Other independent proxies, such as stalagmites confirm the existence of this period, as well as the Roman Warm Period, and they are not as subject to interpretation as tree rings, for example, which can be affected by variations in rainfall, forest species succession, probably even catapillar infestaions eating leaves, and the like.

http://www.worldclimatereport.com/index.php/2006/10/24/for-peats-sake-warmer-is-better

Posted by: stan on December 4, 2006 11:54 PM

Anyone want to take on Monckton's articles?

Posted by: Paul Zrimsek on December 5, 2006 12:42 AM

I might have been willing to talk up Monckton a bit if he'd left out the crapola about Boltzman's Law and the medieval Chinese fleet sailing around the Arctic. As it stands, though, he's rather an embarrassment.

Posted by: dsquared on December 5, 2006 7:37 AM

From my (admittedly cursory) reading of the paper, it is not clear that the authors really thought through the implications of a zero or very-near-zero discount rate

Cursory indeed, since there was an entire chapter on the subject.

From my admittedly cursory reading of War and Peace, it suffers somewhat from ignoring what was going on in Russia at the time.

Posted by: MikeinAppalachia on December 5, 2006 1:19 PM

moptop-thanks for mentioning the "stalagmites" findings. Strange that this has received about zero mention in the msm coverage, isn't it?
One other point re Mann, et al, and the "Hockey Stick"; it is interesting that the proxies they "like"(some brislecones, not all) are (were) included several times in the regression while others are not used at all. "Data Mining" at its finest.

Posted by: derrida derider on December 5, 2006 6:24 PM

The term "hack" (as in the sense of "partisan hack") is a useful one; many political staffers, some journalists and a few bloggers actually *are* hacks. Rather than decry the word, the point you should surely be making is that we should keep our eye on the ball, not the man - an effective riposte should focus on their words and actions, not their presumed motives.
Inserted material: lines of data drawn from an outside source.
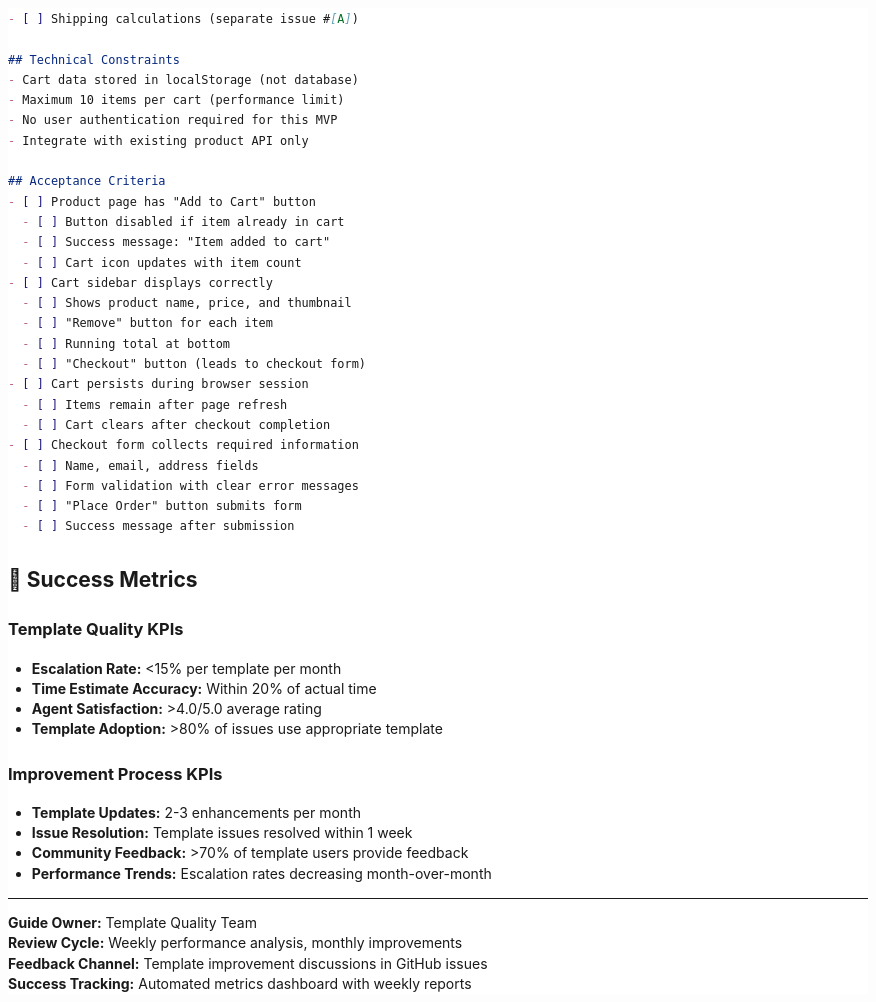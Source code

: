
 ```markdown
- [ ] Shipping calculations (separate issue #[A])

## Technical Constraints
- Cart data stored in localStorage (not database)
- Maximum 10 items per cart (performance limit)
- No user authentication required for this MVP
- Integrate with existing product API only

## Acceptance Criteria
- [ ] Product page has "Add to Cart" button
  - [ ] Button disabled if item already in cart
  - [ ] Success message: "Item added to cart"
  - [ ] Cart icon updates with item count
- [ ] Cart sidebar displays correctly
  - [ ] Shows product name, price, and thumbnail
  - [ ] "Remove" button for each item
  - [ ] Running total at bottom
  - [ ] "Checkout" button (leads to checkout form)
- [ ] Cart persists during browser session
  - [ ] Items remain after page refresh
  - [ ] Cart clears after checkout completion
- [ ] Checkout form collects required information
  - [ ] Name, email, address fields
  - [ ] Form validation with clear error messages
  - [ ] "Place Order" button submits form
  - [ ] Success message after submission
```

## 🎯 Success Metrics

### Template Quality KPIs
- **Escalation Rate:** <15% per template per month
- **Time Estimate Accuracy:** Within 20% of actual time
- **Agent Satisfaction:** >4.0/5.0 average rating
- **Template Adoption:** >80% of issues use appropriate template

### Improvement Process KPIs
- **Template Updates:** 2-3 enhancements per month
- **Issue Resolution:** Template issues resolved within 1 week
- **Community Feedback:** >70% of template users provide feedback
- **Performance Trends:** Escalation rates decreasing month-over-month

---

**Guide Owner:** Template Quality Team  
**Review Cycle:** Weekly performance analysis, monthly improvements  
**Feedback Channel:** Template improvement discussions in GitHub issues  
**Success Tracking:** Automated metrics dashboard with weekly reports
Only *after* we have demonstrated their repeated and partisan dishonesty should we call them a hack. Without the demonstration it is just an ugly form of abuse.

Posted by: Ryan Wise on December 6, 2006 12:51 AM

I've driven in several countries in Europe and there sure seemed to be plenty of cars on the road. (snip)...So plenty of people drive there.

(snip)...I don't think they started making trains in the last 15 years because demand for cars and gas was suddenly on the decline.

My point was not that noone drove, but rather that;

1. Cars in Europe and Japan are more fuel efficient. source
2. Public transportation was more utilized there. ( This also has to do with higher population densities. )

Heck, the distance commuter trains we do have in the US are forced to play second fiddle to freight train schedules, making commuter train schedules very unreliable.

Posted by: Ryan Waxx on December 6, 2006 4:05 AM

> Rather than decry the word, the point you should surely be making is that we should keep our eye on the ball, not the man - an effective riposte should focus on their words and actions, not their presumed motives.

Exactly. Who here would claim that calling Hitler a Nazi violates Godwin's rule? It would not. But calling attention to Ronald McDonald's many Nazi-like proclivities would.

Labels don't mislabel people, people mislabel people!

Posted by: luis_enrique on December 6, 2006 6:49 AM

Jane, I don't think Kling is as "in the right" has you think - you ought to read Tyler Cowen on this - to paraphrase him, in some circumstances the 'correct' discount rate between generations can be 0, so a net discount rate below the market rate may be entirely sensible. Kling doesn't seem to have appreciated this and he is just as bad as Betram when in comes to flinging insults around. That doesn't exonerate Bertram, but I don't think you ought paint Kling as a paragon of restraint and clear thinking.

Posted by: Mark E Hoffer on December 6, 2006 9:07 AM

"Labels don't mislabel people, people mislabel people!"